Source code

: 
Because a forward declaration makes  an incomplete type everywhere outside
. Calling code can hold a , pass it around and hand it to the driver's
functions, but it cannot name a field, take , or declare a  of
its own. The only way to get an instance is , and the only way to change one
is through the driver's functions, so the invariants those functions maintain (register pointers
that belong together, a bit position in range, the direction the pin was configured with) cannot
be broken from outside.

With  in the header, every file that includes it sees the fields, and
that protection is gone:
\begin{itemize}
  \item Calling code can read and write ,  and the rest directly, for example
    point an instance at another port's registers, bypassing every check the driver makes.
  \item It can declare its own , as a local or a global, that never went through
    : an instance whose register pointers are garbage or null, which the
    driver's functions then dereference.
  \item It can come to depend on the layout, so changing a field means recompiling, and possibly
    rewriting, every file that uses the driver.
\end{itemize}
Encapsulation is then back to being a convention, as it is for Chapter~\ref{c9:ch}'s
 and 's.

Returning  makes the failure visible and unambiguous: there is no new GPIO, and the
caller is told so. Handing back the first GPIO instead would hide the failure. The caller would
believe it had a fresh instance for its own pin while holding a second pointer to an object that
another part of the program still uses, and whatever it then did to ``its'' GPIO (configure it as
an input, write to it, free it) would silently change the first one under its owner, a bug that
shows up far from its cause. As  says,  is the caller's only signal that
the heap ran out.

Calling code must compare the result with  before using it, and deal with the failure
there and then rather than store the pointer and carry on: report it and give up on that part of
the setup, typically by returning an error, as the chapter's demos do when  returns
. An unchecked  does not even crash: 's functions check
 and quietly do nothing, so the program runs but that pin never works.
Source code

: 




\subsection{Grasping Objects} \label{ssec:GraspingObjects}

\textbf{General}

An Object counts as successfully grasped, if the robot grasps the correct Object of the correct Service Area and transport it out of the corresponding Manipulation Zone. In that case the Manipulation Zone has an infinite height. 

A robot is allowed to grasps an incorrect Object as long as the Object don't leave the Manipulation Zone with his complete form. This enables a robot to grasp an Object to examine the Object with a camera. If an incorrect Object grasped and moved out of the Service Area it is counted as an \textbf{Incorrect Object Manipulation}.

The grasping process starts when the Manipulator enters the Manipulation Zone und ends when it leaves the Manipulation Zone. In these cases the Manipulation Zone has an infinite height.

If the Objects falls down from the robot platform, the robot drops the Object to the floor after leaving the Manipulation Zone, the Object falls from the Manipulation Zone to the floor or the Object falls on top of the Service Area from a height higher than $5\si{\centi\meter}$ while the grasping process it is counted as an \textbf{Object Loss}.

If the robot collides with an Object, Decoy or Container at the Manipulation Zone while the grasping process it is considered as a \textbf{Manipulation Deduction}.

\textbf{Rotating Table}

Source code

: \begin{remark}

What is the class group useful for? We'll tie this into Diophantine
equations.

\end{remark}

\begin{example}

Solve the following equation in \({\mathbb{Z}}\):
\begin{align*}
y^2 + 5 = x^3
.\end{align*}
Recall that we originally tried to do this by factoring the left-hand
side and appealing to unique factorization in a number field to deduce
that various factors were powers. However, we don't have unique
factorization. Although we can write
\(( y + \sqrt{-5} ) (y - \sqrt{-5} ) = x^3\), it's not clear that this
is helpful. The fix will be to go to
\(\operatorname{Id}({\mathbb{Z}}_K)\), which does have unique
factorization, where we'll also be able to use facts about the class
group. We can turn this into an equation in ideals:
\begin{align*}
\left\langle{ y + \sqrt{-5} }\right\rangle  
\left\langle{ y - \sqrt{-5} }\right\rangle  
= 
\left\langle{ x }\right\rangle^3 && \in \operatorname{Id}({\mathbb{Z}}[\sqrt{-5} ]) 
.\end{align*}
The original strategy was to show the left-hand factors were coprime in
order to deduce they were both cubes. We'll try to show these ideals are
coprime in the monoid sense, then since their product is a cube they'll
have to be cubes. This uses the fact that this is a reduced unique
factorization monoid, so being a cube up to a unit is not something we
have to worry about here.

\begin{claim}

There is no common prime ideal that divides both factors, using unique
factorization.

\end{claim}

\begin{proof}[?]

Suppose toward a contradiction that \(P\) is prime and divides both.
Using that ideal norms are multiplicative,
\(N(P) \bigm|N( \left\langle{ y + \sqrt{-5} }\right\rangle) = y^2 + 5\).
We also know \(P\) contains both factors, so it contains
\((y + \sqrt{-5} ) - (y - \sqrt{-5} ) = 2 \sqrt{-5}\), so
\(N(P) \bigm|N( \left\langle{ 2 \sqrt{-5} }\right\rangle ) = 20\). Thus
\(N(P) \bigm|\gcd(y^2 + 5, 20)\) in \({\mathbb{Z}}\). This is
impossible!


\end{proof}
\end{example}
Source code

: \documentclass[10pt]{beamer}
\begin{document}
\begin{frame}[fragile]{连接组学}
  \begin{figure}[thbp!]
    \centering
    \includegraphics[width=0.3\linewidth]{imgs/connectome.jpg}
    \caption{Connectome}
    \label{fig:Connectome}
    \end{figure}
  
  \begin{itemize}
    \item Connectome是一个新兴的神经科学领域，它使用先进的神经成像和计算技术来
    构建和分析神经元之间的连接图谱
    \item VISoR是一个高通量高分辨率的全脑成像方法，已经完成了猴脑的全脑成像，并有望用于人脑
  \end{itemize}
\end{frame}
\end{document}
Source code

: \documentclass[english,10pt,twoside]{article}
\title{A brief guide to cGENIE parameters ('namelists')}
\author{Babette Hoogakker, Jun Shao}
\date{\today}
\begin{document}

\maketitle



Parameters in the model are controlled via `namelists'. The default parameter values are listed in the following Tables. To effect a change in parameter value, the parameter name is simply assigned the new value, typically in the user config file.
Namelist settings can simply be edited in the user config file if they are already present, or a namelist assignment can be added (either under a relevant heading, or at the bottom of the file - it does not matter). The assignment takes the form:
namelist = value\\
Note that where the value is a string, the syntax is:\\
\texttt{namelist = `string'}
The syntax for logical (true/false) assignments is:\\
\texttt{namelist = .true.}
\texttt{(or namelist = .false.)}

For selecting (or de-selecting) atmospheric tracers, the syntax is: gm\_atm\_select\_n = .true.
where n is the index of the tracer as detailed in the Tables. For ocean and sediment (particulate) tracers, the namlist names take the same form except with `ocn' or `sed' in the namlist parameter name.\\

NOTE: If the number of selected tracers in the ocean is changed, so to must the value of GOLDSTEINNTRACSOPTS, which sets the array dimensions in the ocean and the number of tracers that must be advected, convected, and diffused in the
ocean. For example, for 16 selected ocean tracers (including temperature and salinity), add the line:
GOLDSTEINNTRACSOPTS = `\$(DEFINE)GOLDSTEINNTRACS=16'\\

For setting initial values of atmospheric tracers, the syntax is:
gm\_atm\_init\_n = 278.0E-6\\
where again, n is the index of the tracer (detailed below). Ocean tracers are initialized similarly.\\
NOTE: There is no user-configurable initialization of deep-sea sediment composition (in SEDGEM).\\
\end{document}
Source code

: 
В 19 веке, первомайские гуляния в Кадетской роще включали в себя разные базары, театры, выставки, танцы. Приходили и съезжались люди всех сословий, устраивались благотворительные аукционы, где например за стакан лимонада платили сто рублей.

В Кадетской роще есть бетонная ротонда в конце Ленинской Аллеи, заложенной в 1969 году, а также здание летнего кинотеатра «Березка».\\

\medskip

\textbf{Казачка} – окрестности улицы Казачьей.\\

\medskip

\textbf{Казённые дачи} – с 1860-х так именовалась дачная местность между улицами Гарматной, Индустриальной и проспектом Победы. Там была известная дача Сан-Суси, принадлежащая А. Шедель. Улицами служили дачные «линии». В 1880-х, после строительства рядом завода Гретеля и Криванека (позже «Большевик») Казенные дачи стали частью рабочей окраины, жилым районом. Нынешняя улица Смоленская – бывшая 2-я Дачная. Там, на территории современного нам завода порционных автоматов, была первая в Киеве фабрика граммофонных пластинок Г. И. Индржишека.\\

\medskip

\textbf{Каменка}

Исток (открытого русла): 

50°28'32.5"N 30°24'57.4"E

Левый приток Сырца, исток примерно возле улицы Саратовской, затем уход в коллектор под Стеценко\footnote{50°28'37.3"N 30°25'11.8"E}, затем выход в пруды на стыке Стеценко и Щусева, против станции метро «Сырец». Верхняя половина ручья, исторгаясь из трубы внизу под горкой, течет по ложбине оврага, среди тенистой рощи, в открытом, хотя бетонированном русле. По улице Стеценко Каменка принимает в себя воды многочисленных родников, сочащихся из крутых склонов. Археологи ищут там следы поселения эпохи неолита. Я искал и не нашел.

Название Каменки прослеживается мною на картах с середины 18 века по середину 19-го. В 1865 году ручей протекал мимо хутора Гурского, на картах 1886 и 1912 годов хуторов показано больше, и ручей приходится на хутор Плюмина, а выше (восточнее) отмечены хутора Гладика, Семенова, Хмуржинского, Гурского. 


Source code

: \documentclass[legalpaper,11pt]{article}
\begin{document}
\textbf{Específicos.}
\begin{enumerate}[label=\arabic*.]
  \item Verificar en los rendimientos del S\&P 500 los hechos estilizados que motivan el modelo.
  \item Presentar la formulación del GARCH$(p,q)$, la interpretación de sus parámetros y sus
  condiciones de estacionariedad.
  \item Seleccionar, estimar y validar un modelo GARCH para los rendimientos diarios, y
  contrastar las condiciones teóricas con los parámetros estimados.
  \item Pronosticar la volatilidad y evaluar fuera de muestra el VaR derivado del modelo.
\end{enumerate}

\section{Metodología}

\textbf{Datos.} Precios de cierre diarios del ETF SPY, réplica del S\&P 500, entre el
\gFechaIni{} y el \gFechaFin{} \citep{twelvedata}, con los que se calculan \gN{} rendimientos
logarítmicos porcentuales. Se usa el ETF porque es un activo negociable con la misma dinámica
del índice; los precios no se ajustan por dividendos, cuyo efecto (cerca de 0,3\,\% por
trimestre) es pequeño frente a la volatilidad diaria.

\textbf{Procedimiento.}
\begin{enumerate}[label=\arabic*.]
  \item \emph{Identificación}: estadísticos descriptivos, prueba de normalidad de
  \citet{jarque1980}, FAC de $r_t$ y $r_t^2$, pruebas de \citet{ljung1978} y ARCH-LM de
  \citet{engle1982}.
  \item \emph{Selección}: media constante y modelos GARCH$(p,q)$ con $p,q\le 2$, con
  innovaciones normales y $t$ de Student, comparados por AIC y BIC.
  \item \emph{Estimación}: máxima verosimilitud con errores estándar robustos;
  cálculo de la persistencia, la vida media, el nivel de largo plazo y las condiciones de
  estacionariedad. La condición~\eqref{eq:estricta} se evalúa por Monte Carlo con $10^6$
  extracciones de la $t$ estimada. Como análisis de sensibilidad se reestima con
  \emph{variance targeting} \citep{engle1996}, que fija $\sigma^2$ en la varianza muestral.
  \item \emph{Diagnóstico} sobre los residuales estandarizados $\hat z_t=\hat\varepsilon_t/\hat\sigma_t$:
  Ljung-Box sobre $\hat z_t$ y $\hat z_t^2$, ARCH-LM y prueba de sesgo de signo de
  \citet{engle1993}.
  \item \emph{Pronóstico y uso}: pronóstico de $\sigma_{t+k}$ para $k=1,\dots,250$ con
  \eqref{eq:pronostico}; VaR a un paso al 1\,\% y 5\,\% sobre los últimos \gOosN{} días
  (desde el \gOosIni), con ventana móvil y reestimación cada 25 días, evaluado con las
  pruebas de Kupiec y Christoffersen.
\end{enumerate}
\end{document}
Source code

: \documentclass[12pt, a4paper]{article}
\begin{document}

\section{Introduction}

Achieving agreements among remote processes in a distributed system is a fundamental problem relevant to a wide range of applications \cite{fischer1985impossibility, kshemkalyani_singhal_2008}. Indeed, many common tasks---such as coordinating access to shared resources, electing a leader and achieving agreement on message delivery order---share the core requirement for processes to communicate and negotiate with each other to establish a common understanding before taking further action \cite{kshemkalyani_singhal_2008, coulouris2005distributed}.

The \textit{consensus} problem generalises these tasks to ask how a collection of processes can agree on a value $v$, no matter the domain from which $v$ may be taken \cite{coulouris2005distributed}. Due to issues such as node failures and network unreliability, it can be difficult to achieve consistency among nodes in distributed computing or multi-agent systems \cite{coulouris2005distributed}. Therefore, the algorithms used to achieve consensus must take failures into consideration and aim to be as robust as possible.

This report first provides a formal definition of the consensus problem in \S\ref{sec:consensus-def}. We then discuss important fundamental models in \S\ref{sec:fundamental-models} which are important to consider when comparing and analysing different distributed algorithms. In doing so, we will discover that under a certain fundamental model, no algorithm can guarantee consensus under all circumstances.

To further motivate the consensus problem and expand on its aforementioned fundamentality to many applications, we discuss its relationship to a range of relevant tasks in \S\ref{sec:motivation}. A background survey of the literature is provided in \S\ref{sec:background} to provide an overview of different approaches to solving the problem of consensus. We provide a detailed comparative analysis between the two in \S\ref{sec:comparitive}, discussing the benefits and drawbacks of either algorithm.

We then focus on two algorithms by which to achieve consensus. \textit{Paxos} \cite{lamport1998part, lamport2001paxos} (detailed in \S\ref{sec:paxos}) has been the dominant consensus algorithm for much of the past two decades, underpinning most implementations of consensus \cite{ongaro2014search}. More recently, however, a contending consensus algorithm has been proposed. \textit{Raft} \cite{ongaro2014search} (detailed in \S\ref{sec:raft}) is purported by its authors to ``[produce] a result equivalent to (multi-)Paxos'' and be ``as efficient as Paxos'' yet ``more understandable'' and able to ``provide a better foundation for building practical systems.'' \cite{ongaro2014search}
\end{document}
********************
**YOUR ASSIGNMENT**.
In how many lines of the material above does the word "citep" occur? Give the number and no other text.

**COMPLETED EXERCISE**.
2